*** Opening Provided records ***

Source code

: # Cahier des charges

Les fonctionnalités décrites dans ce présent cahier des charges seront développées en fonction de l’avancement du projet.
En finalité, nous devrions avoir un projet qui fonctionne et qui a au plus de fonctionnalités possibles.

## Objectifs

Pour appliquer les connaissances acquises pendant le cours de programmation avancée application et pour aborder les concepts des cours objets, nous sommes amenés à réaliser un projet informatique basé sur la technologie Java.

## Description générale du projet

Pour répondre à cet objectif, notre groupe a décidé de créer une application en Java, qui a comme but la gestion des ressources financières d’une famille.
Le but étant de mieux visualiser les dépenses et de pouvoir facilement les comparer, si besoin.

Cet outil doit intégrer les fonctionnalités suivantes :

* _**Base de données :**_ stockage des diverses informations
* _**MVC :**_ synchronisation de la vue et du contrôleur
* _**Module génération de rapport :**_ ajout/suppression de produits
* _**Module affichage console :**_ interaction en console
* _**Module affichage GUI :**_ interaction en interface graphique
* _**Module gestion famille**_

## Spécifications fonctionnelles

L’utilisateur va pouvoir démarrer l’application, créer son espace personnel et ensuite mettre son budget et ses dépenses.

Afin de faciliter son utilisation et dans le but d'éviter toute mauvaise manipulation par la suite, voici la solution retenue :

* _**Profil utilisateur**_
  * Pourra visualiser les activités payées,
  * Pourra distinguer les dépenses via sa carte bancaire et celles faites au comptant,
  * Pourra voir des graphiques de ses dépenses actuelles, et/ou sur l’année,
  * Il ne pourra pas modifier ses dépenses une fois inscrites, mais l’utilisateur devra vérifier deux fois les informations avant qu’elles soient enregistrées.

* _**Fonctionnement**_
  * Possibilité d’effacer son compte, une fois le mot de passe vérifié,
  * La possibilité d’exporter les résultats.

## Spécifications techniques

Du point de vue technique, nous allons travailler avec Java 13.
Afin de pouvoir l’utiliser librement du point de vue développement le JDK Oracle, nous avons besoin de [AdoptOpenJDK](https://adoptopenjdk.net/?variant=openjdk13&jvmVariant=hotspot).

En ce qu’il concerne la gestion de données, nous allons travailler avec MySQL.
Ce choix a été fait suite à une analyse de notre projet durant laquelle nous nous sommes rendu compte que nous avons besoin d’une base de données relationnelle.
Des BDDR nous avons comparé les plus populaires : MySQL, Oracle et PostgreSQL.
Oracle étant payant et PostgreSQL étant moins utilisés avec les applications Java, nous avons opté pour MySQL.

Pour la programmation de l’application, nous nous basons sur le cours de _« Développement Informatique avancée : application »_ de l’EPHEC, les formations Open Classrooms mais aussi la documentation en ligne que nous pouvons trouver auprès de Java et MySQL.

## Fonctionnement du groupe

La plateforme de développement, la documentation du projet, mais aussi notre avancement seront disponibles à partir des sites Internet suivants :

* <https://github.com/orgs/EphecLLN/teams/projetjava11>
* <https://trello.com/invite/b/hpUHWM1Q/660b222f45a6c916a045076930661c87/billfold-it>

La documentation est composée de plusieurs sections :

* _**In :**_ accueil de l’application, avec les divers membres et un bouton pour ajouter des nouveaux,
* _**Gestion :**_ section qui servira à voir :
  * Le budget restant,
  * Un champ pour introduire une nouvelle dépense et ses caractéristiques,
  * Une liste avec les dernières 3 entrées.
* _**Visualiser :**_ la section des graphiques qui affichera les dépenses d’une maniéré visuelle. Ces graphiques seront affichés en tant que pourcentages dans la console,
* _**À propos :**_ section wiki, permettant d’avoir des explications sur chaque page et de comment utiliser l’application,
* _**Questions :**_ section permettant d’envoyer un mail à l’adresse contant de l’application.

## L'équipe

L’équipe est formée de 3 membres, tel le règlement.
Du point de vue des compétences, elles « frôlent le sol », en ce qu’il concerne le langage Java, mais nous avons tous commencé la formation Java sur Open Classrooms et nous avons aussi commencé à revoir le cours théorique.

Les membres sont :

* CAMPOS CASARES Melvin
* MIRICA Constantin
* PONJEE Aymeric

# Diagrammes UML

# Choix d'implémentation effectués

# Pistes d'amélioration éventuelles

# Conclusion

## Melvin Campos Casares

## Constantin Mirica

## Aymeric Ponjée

*** Closing Provided records ***

_Task to carry out:_ The lines above starting at the one that contains "L’utilisateur va pouvoir" and ending at the one that contains "qu’elles soient enregistrées." must be transcribed exactly, and no other lines may appear.

_Answer to this exercise:_
L’utilisateur va pouvoir démarrer l’application, créer son espace personnel et ensuite mettre son budget et ses dépenses.

Afin de faciliter son utilisation et dans le but d'éviter toute mauvaise manipulation par la suite, voici la solution retenue :

* _**Profil utilisateur**_
  * Pourra visualiser les activités payées,
  * Pourra distinguer les dépenses via sa carte bancaire et celles faites au comptant,
  * Pourra voir des graphiques de ses dépenses actuelles, et/ou sur l’année,
  * Il ne pourra pas modifier ses dépenses une fois inscrites, mais l’utilisateur devra vérifier deux fois les informations avant qu’elles soient enregistrées.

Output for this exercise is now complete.